◆ **What the task requires**
Below are several entries. Transcribe exactly those lines that fall from the one with "### Installation" through the one with "5. Enter commands", end lines included.

Stored items from a collection
——
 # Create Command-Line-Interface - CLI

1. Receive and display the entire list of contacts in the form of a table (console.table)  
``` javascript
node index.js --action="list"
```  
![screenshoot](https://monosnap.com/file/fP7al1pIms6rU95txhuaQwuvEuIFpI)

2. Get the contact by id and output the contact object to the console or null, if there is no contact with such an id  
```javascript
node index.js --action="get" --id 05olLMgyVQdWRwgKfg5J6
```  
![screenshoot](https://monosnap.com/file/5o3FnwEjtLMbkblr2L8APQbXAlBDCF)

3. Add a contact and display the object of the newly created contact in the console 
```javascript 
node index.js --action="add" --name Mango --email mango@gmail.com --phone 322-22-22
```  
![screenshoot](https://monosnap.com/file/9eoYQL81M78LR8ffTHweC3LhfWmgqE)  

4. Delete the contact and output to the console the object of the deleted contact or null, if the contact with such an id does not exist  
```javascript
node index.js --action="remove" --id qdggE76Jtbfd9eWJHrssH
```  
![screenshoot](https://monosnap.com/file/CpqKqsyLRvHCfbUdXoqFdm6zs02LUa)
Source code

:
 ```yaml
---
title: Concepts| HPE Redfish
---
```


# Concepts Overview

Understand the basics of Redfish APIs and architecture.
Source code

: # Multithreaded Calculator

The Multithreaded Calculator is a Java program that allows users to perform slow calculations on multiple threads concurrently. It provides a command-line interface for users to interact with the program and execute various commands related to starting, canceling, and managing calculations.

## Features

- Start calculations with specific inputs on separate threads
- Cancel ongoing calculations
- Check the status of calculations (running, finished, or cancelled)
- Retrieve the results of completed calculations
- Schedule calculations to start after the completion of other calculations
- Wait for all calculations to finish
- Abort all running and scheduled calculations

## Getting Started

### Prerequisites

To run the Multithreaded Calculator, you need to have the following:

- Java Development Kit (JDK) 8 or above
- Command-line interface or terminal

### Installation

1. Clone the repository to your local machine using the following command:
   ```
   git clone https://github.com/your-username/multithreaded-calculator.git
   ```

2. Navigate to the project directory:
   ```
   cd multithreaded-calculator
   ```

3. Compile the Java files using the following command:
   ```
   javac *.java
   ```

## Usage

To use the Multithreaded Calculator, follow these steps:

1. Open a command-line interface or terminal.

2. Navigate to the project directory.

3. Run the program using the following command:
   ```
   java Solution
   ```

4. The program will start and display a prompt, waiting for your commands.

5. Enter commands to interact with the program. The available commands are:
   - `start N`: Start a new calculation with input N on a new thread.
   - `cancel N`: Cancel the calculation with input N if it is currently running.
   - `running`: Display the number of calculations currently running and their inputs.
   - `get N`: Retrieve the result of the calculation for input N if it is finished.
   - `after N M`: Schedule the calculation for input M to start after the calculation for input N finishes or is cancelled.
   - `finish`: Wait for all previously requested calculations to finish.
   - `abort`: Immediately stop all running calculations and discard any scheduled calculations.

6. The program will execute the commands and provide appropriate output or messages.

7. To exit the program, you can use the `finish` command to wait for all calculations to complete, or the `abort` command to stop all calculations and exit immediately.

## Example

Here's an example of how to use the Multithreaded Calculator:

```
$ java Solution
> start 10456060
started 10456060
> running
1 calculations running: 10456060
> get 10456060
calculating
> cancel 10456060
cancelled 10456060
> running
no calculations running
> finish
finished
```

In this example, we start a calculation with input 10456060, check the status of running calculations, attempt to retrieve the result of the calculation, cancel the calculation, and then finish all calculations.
——
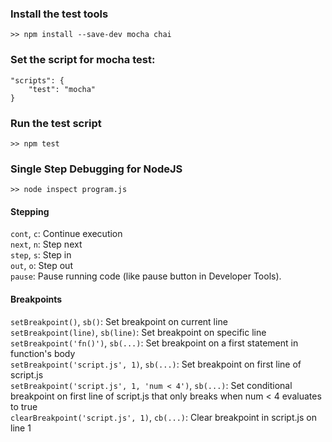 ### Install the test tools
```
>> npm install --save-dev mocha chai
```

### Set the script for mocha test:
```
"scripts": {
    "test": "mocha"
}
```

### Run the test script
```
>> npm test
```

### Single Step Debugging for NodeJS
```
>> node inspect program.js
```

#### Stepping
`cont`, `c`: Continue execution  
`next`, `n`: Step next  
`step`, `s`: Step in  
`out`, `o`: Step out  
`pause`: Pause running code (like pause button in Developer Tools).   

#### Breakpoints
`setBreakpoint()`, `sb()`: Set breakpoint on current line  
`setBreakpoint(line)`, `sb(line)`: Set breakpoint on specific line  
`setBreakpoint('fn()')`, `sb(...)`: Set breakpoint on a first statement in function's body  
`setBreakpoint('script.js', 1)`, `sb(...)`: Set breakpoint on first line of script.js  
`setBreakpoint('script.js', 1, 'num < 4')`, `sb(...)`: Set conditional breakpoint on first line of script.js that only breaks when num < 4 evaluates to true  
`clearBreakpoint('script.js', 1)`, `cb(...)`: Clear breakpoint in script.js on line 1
——
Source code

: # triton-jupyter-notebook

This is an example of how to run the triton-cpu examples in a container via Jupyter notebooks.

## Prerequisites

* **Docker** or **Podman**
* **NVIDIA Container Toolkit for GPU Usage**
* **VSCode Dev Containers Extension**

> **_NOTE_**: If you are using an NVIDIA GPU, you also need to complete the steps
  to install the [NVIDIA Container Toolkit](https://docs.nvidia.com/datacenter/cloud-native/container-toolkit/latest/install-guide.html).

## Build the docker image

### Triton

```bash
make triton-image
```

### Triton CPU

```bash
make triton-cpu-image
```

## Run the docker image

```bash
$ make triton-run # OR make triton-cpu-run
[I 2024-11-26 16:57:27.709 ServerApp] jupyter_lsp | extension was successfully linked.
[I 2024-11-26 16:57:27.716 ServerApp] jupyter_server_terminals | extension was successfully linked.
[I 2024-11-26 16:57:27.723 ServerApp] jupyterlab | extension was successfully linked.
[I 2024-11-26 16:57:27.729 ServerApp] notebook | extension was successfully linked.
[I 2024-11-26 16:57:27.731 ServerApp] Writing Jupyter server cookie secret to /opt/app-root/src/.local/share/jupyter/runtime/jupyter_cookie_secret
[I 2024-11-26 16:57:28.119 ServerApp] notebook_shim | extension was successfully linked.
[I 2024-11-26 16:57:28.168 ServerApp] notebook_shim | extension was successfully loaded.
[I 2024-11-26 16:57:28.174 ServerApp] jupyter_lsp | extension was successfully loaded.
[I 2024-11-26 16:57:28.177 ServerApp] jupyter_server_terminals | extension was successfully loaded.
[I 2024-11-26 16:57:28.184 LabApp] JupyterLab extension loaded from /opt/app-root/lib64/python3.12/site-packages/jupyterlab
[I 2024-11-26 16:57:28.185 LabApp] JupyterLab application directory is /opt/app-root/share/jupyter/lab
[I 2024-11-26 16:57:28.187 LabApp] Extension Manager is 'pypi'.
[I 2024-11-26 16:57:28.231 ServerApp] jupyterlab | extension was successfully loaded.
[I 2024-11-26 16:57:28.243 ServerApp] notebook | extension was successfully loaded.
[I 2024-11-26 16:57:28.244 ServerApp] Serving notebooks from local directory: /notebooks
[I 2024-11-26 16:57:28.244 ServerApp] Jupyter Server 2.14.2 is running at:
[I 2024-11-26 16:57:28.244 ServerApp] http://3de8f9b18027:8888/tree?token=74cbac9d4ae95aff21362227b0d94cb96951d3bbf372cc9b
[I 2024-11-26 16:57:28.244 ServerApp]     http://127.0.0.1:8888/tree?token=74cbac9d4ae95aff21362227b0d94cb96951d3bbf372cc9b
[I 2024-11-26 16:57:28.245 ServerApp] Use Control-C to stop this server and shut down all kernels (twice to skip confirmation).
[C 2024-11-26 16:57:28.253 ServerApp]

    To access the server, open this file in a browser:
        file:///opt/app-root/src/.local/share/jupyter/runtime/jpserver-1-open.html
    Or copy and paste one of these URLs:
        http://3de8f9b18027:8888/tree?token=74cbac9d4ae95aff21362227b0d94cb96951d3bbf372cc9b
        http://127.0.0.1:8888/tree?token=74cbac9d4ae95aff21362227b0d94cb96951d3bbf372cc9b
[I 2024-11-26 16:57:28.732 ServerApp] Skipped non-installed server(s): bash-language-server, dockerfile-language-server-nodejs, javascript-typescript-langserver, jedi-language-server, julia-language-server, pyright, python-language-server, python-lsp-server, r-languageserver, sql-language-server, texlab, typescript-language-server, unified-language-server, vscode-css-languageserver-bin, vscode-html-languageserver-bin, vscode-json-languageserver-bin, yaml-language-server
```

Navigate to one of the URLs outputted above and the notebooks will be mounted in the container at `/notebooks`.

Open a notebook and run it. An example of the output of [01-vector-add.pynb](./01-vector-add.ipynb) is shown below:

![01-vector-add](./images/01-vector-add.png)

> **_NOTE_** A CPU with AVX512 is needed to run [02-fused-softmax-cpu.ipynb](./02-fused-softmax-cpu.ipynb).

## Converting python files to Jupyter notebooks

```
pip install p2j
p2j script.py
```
——
◆ **Answer to the problem**
### Installation

1. Clone the repository to your local machine using the following command:
   ```
   git clone https://github.com/your-username/multithreaded-calculator.git
   ```

2. Navigate to the project directory:
   ```
   cd multithreaded-calculator
   ```

3. Compile the Java files using the following command:
   ```
   javac *.java
   ```

## Usage

To use the Multithreaded Calculator, follow these steps:

1. Open a command-line interface or terminal.

2. Navigate to the project directory.

3. Run the program using the following command:
   ```
   java Solution
   ```

4. The program will start and display a prompt, waiting for your commands.

5. Enter commands to interact with the program. The available commands are:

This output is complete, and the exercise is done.